周囲を軽く見渡し、一瞬〝キラークイーン〟を出して南雲ハジメのステータスプレートに高速で触れ〝爆弾製作〟のスキルを念じてみる。そしてそれを〝キラークイーン〟が更に接触型の爆弾にすると共に、
スタンドを戻し、少し懐を漁る。おお、メモ帳があった。さて…どんな結果が起きるのやら。
「ぶっはははははっ!!!!なんだよこれっ、一般人しかねぇじゃねぇか―――」
南雲ハジメのプレートの内容を見て檜山大介は爆笑した、その瞬間がお前の〝身体〟をシェイクした飲み物みたいに吹き飛ばしてやる合図だ。

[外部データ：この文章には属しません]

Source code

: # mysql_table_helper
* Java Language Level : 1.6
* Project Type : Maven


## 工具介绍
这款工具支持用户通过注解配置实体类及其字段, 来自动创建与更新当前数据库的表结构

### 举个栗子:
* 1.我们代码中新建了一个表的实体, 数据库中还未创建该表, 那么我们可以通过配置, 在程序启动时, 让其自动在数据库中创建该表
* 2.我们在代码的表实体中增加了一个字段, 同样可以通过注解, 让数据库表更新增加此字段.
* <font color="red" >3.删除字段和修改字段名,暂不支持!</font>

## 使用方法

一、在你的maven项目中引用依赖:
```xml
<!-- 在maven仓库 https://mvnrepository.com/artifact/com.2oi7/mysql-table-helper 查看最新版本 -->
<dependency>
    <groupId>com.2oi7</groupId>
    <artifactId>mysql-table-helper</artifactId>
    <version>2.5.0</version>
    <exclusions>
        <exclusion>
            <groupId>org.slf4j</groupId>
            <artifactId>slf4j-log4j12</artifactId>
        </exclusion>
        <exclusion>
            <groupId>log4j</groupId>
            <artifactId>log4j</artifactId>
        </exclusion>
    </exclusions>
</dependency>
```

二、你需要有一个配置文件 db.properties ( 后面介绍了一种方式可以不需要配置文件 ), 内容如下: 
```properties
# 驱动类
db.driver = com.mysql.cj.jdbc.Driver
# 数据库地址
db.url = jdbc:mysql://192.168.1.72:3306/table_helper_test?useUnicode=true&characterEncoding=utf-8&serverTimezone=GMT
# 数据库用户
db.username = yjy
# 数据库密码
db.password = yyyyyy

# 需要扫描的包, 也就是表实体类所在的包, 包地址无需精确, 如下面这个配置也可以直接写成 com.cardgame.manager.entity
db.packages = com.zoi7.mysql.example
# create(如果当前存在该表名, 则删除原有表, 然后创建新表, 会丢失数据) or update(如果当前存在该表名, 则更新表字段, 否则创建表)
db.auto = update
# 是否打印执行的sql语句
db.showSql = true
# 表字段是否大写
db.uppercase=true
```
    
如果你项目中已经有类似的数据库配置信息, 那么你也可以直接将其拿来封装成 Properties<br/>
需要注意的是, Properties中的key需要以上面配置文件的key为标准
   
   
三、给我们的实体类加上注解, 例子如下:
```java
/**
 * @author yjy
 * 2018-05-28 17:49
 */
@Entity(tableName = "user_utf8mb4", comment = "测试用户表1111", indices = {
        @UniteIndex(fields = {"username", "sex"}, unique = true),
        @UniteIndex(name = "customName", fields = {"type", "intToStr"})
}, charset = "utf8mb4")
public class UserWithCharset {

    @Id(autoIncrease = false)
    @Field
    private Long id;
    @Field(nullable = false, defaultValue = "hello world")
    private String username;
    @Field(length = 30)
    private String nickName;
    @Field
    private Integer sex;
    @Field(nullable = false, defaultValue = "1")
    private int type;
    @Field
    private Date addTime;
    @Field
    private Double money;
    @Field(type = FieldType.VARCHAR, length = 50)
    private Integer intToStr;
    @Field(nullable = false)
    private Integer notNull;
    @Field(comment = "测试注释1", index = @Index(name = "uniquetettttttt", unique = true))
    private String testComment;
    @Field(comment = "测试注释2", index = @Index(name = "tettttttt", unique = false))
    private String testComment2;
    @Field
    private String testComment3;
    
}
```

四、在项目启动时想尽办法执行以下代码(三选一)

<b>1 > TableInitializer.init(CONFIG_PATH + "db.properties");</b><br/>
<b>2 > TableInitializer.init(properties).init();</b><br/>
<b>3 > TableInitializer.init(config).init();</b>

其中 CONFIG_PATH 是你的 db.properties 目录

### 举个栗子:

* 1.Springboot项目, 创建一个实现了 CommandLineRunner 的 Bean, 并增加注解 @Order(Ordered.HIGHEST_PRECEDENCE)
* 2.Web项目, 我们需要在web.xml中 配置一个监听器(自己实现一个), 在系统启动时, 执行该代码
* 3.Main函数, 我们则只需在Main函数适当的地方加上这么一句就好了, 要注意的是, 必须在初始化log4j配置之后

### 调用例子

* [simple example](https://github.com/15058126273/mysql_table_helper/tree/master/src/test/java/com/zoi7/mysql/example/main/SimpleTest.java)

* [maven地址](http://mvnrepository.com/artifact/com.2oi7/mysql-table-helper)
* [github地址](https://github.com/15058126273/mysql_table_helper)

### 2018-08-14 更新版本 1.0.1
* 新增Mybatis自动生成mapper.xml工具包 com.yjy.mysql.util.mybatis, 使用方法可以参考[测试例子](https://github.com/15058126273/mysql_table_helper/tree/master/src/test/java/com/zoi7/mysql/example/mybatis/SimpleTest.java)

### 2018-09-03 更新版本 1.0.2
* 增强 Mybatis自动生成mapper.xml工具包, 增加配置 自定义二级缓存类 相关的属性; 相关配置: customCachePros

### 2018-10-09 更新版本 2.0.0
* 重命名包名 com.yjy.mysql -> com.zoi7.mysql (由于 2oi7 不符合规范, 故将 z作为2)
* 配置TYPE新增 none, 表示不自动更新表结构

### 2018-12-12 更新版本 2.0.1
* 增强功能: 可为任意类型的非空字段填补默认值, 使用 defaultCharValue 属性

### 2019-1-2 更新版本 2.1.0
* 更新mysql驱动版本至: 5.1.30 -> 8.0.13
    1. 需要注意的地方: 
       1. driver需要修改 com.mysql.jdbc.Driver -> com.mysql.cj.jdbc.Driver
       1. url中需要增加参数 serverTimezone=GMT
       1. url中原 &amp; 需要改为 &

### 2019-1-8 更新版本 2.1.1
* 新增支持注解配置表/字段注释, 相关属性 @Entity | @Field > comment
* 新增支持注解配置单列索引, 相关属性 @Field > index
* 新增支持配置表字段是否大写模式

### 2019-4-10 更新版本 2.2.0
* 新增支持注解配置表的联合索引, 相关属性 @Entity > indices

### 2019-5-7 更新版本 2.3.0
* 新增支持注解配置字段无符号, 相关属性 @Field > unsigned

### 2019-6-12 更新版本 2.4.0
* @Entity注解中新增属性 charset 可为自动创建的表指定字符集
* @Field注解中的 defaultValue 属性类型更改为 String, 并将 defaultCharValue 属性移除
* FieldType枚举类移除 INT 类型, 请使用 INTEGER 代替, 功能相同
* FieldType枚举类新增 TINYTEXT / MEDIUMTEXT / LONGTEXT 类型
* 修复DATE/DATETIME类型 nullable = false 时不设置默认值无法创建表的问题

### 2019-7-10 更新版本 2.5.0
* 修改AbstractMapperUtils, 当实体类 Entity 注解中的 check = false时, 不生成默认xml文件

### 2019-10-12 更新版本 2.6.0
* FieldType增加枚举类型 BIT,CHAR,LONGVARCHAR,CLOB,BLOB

「(キラークイーンは既にステータスプレートに触れている……)」カチリ
そして、檜山大介が自分達の取り巻きにステータスプレートを投げ渡し内容を見せようとした瞬間に、爆弾とキラークイーンのスイッチが入った。
ドグオオオオォンッ!
見事に、結構な爆発が檜山大介の体に広がり全身を焼き焦がしながら吹き飛んだ。
地面にバナナの皮の様にヘナヘナと落ちた檜山大介の姿を見つめながら、メモ帳に爆発の威力や近くにいる自分に対するダメージを計算する。
……うむ、殆ど私のキラークイーンの火力と変わらんな。
「ぎゃは、は……?」
本来であれば、次々と笑い出す檜山大介の取り巻きの笑みが消えていく。この爆発に対して白崎香織や天之河光輝がと動き出した。
私らしくはないが、私の前でこんな下らない茶番を見せられて喜べる程の暇は無いのでね……それに、とっとと私も休みたいのだよ。昨日はあまりぐっすり寝れなかったからね……
「(しかし、いいぞ……!この吉良吉影の強さはこっちでも健在だ。東方仗助や空条承太郎、岸辺露伴に広瀬康一がいないこの世界で私を追跡出来る者はいない!ふはははははっ)」
心の中で笑みを浮かべながら、私は周囲のざわつきと共にこれからの事を考えるのだった。